Although we do have a vaccine against yellow fever, most of the world's human population remains unvaccinated (e.g., because of the disease's still-unexplained absence from Asia), so that a yellow fever epidemic especially in China or India could be devastating. Global warming is causing tropical birds and arthropods to expand their ranges into temperate zones (Lovejoy and Hannah, 2005). As tropical arboviruses and arthropod vectors join the ranks of those expanding species, we anticipate temperate flare-ups of many diseases now dismissed as “just” tropical.

All these examples illustrate that future disease control efforts must not only continue the traditional approaches to combating on-going pandemics but must also place more emphasis on “disease forecasting,” the early detection of novel pandemics. As summarized in this review, most of our major human pathogens have emerged from animal reservoirs, and some types of animals and modes of transmission have been especially productive of human killers.”

It is instructive and interesting to note that these authors emphasize the importance of initiating new programs and expanding existing monitoring programs to survey persons in distant countries who are in close contact with animal species that might be vectors for new and emerging infectious agents, yet they failed to connect and see the relevance and failed to propose any monitoring program consistent with and as cost-effective as this invention's targeted approach.

SARS is a viral respiratory illness that infected more than 8,000 people worldwide and killed nearly 800 during an outbreak in 2003. It is spread by close person-to-person contact, mainly when an infected person coughs or sneezes. Global health officials believe a flu pandemic, which could kill millions of people worldwide, is overdue. They are keeping close tabs on the H5N1 strain of bird flu that originated in Asia and which they fear could spark the next pandemic.
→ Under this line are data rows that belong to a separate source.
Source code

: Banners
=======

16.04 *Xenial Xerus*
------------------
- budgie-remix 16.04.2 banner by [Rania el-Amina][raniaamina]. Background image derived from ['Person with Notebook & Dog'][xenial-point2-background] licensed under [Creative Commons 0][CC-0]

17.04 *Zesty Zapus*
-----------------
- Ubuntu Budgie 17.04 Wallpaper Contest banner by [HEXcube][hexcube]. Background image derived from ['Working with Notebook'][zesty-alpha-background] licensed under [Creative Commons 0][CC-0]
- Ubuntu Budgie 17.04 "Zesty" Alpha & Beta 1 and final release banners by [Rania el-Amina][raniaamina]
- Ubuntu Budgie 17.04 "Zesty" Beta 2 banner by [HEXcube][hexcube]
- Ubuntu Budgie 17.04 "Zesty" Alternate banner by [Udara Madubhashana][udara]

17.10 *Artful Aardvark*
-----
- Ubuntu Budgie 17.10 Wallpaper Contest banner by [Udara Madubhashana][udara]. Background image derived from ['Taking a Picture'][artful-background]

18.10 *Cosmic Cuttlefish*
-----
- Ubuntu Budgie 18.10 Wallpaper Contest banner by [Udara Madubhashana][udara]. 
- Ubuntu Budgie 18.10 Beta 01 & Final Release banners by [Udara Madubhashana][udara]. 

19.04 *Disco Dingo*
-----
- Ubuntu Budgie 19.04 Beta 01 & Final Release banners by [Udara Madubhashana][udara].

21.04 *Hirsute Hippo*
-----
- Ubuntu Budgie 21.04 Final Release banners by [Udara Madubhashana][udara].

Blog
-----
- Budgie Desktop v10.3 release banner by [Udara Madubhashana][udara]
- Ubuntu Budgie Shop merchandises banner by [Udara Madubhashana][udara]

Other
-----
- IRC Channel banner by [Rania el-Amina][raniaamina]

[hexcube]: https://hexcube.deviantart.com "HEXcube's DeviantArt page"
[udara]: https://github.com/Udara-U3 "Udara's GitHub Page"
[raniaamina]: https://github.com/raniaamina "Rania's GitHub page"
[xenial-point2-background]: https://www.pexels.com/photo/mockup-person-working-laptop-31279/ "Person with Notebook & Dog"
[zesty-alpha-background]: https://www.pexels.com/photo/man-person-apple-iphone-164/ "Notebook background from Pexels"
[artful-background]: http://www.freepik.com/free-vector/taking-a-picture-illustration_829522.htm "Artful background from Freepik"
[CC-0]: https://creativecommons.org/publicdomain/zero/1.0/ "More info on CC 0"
Researchers state that SARS' long incubation period of 5-12 days would allow only a small proportion of infected people to be detected by a display of symptoms either at their port of embarkation or during transit. On a 10-hour flight from East Asian countries, a maximum of 21 percent of SARS infected people would be expected to demonstrate symptoms in a timely manner, so as to allow a decision to be made as to their status upon arrival.
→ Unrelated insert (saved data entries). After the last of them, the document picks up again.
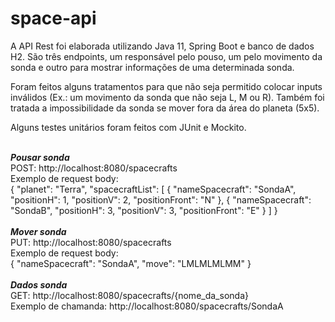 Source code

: # space-api

A API Rest foi elaborada utilizando Java 11, Spring Boot e banco de dados H2. São três endpoints, um responsável pelo pouso, um pelo movimento da sonda e 
outro para mostrar informações de uma determinada sonda.<br>

Foram feitos alguns tratamentos para que não seja permitido colocar inputs inválidos (Ex.: um movimento da sonda que não seja L, M ou R). 
Também foi tratada a impossibilidade da sonda se mover fora da área do planeta (5x5).<br>

Alguns testes unitários foram feitos com JUnit e Mockito.<br><br>

***Pousar sonda***<br>
POST: http://localhost:8080/spacecrafts
<br>
Exemplo de request body:<br>
{
    "planet": "Terra",
    "spacecraftList": [
        {
            "nameSpacecraft": "SondaA",
            "positionH": 1,
            "positionV": 2,
            "positionFront": "N"
        },
        {
            "nameSpacecraft": "SondaB",
            "positionH": 3,
            "positionV": 3,
            "positionFront": "E"
        }
    ]
}
<br><br>
***Mover sonda***<br>
PUT: http://localhost:8080/spacecrafts
<br>
Exemplo de request body:<br>
{
    "nameSpacecraft": "SondaA",
    "move": "LMLMLMLMM"
}
<br><br>
***Dados sonda***<br>
GET: http://localhost:8080/spacecrafts/{nome_da_sonda}<br>
Exemplo de chamanda: http://localhost:8080/spacecrafts/SondaA
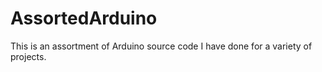 # AssortedArduino
This is an assortment of Arduino source code I have done for a variety of projects.
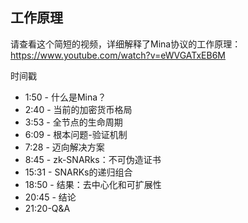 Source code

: ## 工作原理

请查看这个简短的视频，详细解释了Mina协议的工作原理：
https://www.youtube.com/watch?v=eWVGATxEB6M

时间戳
- 1:50 - 什么是Mina？
- 2:40 - 当前的加密货币格局
- 3:53 - 全节点的生命周期
- 6:09 - 根本问题-验证机制
- 7:28 - 迈向解决方案
- 8:45 - zk-SNARks：不可伪造证书
- 15:31 - SNARKs的递归组合
- 18:50 - 结果：去中心化和可扩展性 
- 20:45 - 结论 
- 21:20-Q&A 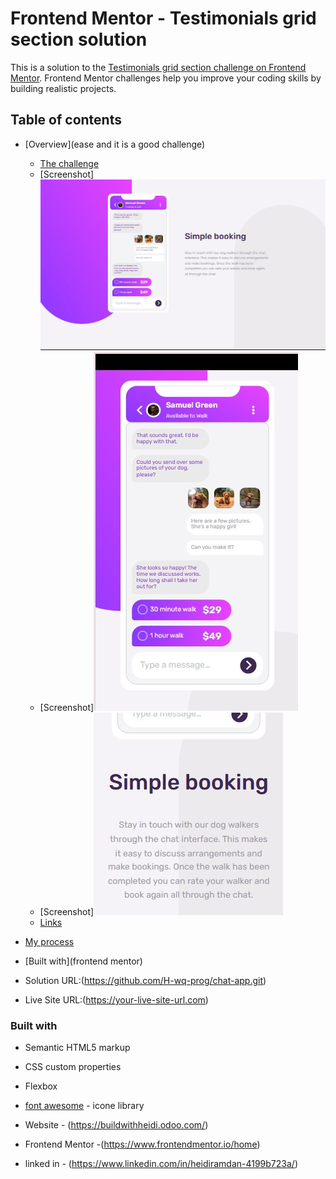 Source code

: # Frontend Mentor - Testimonials grid section solution

This is a solution to the [Testimonials grid section challenge on Frontend Mentor](https://www.frontendmentor.io/challenges/testimonials-grid-section-Nnw6J7Un7). Frontend Mentor challenges help you improve your coding skills by building realistic projects. 

## Table of contents

- [Overview](ease and it is a good challenge)
  - [The challenge](testimonials-grid-section)
  - [Screenshot]![](./Screenshot1.jpg)
  - [Screenshot]![](./Screenshot2.jpg)
  - [Screenshot]![](./Screenshot3.jpg)
  - [Links](https://github.com/H-wq-prog/chat-app.git)
- [My process](#my-process)
- [Built with](frontend mentor)


- Solution URL:(https://github.com/H-wq-prog/chat-app.git)
- Live Site URL:(https://your-live-site-url.com)






### Built with

- Semantic HTML5 markup
- CSS custom properties
- Flexbox

- [font awesome](https://fontawesome.com/) - icone library





- Website - (https://buildwithheidi.odoo.com/)
- Frontend Mentor -(https://www.frontendmentor.io/home)
- linked in - (https://www.linkedin.com/in/heidiramdan-4199b723a/)

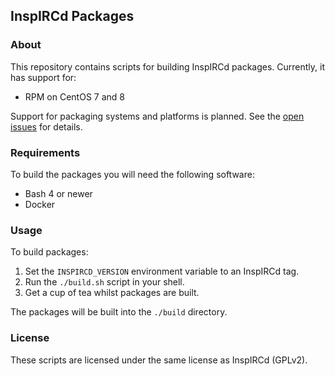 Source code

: ## InspIRCd Packages

### About

This repository contains scripts for building InspIRCd packages. Currently, it has support for:

* RPM on CentOS 7 and 8

Support for packaging systems and platforms is planned. See the [open issues](https://github.com/inspircd/inspircd-packages/issues/3) for details.

### Requirements

To build the packages you will need the following software:

* Bash 4 or newer
* Docker

### Usage

To build packages:

1. Set the `INSPIRCD_VERSION` environment variable to an InspIRCd tag.
2. Run the `./build.sh` script in your shell.
3. Get a cup of tea whilst packages are built.

The packages will be built into the `./build` directory.

### License

These scripts are licensed under the same license as InspIRCd (GPLv2).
Flu has a much shorter incubation period than SARS, on the order of 1-2 days, but the number of infected people detected during flight or through airport screening upon arrival would be small, and most would be missed, according to reports. It has been calculated that if a person were infected with flu two days before their flight they would have a 50 percent chance of developing symptoms during a 10-hour flight. But as most flights are less than 10 hours, it is estimated that less than 10 percent of people would develop symptoms during a flight. Flu sufferers can pass on the illness one or two days before they develop symptoms but it is not clear if the same is true for people infected with SARS.
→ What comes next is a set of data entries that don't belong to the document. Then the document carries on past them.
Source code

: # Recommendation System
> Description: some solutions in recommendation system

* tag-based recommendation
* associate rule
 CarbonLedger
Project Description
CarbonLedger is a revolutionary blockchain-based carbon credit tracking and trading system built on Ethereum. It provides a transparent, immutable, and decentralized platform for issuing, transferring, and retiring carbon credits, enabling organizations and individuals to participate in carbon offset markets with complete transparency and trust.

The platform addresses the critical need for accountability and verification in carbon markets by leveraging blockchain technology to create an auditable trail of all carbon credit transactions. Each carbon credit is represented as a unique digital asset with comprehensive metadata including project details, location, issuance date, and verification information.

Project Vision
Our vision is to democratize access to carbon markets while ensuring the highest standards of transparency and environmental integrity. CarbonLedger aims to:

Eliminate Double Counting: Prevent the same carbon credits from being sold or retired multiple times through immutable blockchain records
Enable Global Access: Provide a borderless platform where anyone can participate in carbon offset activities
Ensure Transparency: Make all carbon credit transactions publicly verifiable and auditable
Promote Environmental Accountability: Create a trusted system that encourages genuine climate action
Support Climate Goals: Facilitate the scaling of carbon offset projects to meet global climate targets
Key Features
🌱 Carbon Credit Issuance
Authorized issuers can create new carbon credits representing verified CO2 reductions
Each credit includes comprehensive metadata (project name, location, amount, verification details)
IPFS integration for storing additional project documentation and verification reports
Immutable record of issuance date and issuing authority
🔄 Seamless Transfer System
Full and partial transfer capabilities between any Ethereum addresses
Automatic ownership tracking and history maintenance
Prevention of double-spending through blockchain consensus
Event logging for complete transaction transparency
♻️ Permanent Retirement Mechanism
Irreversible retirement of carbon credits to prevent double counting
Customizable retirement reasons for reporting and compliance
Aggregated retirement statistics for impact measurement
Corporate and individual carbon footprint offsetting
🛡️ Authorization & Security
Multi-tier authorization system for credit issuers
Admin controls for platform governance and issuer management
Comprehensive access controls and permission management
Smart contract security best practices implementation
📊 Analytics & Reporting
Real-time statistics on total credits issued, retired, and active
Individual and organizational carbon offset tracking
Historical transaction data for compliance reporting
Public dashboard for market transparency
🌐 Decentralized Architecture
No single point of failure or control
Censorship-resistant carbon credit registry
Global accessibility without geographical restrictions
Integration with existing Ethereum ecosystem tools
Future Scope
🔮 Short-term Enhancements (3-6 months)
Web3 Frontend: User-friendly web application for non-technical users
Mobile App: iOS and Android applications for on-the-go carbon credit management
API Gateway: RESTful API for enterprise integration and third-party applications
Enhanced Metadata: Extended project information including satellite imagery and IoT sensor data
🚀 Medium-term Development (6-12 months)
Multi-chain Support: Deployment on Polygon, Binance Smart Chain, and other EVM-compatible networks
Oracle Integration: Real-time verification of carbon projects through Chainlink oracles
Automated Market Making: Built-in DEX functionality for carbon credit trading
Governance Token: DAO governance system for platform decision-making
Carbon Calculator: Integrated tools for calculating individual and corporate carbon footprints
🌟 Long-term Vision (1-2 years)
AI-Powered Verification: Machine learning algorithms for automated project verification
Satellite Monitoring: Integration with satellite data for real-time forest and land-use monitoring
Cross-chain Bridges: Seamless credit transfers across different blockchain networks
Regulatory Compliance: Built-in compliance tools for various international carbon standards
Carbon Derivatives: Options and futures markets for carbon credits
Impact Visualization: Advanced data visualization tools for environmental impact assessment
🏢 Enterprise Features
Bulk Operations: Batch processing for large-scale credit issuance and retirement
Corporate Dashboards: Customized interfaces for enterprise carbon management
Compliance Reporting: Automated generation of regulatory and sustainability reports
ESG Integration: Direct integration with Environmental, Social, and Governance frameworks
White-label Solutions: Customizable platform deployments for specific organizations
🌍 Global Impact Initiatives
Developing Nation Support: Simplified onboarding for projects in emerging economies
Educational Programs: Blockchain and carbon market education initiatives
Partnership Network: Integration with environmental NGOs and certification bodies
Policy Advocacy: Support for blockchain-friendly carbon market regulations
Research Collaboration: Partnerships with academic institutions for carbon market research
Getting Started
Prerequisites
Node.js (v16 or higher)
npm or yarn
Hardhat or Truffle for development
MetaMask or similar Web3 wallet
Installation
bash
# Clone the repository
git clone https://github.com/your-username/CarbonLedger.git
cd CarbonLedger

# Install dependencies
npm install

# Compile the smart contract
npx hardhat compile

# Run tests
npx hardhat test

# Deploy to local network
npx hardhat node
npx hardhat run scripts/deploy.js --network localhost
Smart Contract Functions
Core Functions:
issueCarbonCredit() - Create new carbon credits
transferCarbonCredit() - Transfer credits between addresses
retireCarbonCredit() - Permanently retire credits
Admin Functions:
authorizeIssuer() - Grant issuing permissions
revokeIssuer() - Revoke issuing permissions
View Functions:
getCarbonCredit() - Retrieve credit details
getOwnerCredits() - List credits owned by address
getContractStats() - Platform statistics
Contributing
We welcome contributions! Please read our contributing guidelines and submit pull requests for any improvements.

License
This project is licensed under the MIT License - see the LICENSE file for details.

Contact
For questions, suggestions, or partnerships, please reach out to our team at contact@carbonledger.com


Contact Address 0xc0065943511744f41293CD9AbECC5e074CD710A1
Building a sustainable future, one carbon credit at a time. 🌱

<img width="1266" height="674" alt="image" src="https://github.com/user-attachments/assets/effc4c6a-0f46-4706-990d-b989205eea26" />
Screening passengers at the arrival airport is unlikely to prevent the importation of SARS or influenza by infected passengers, raising the possibility that entry screening in a pandemic may not be useful, according to the British Medical Journal (BMJ). A study published by BMJ online looked at the incubation periods for influenza and SARS then estimated the proportion of asymptomatic but infected passengers who would develop symptoms during a flight to the UK. It found the incubation period for SARS was too long to allow more than a small proportion of infected passengers to start showing symptoms during a flight from any destination. The mean percentage of passengers arriving in the UK showing symptoms on arrival was 0.3% for European flights and a maximum of 21% for the longest flights from East Asia. The authors concluded that a larger proportion of people infected with influenza would develop symptoms during the flight, due to the shorter incubation period, but the average was still less than 10%.

In an example of domestic screening, the officer-in-charge for the U.S. Public Health Service Division of Quarantine at Seattle-Tacoma International Airport receives less than two calls a week from an airliner captain reporting that a passenger is ill with symptoms of a possibly quarantinable disease. A quarantine officer meets the plane at the gate and, while other passengers are held on board, examines the ill person and takes a detailed history of symptoms and recent travel.

Foreign quarantine regulations define a passenger as ill if the person has (1) a temperature of 100° F. or greater for two or more days or if the fever is accompanied by a rash, jaundice, or glandular swelling, or (2) diarrhea severe enough to interfere with normal activity. The quarantine inspector has the power to detain persons suspected of having cholera, diphtheria, infectious tuberculosis, plague, suspected smallpox, yellow fever, or suspected viral hemorrhagic fevers such as Lassa and Ebola. In difficult cases, the inspector consults with a contract physician or medical officer with the Centers for Disease Control and Prevention (CDC), National Center for Infectious Diseases. Under a revised protocol effective May 1, 1996, and continuing the Seattle example, the quarantine officer of the Seattle Quarantine Station consults with the CDC and the contract physician if a passenger arrives with suspected viral hemorrhagic fever. With their concurrence, the passenger will be transported under strict isolation to the University of Washington Medical Center. Those with symptoms of other quarantinable diseases will be transported to Harborview Medical Center. The quarantine officer then notifies the state epidemiologist and the Seattle-King County Department of Health. Other passengers who had non-casual contact with the ill person will complete a surveillance form, and all passengers receive a notice to monitor specific illness criteria. If circumstances warrant, close contacts may be urged to obtain prophylactic treatment.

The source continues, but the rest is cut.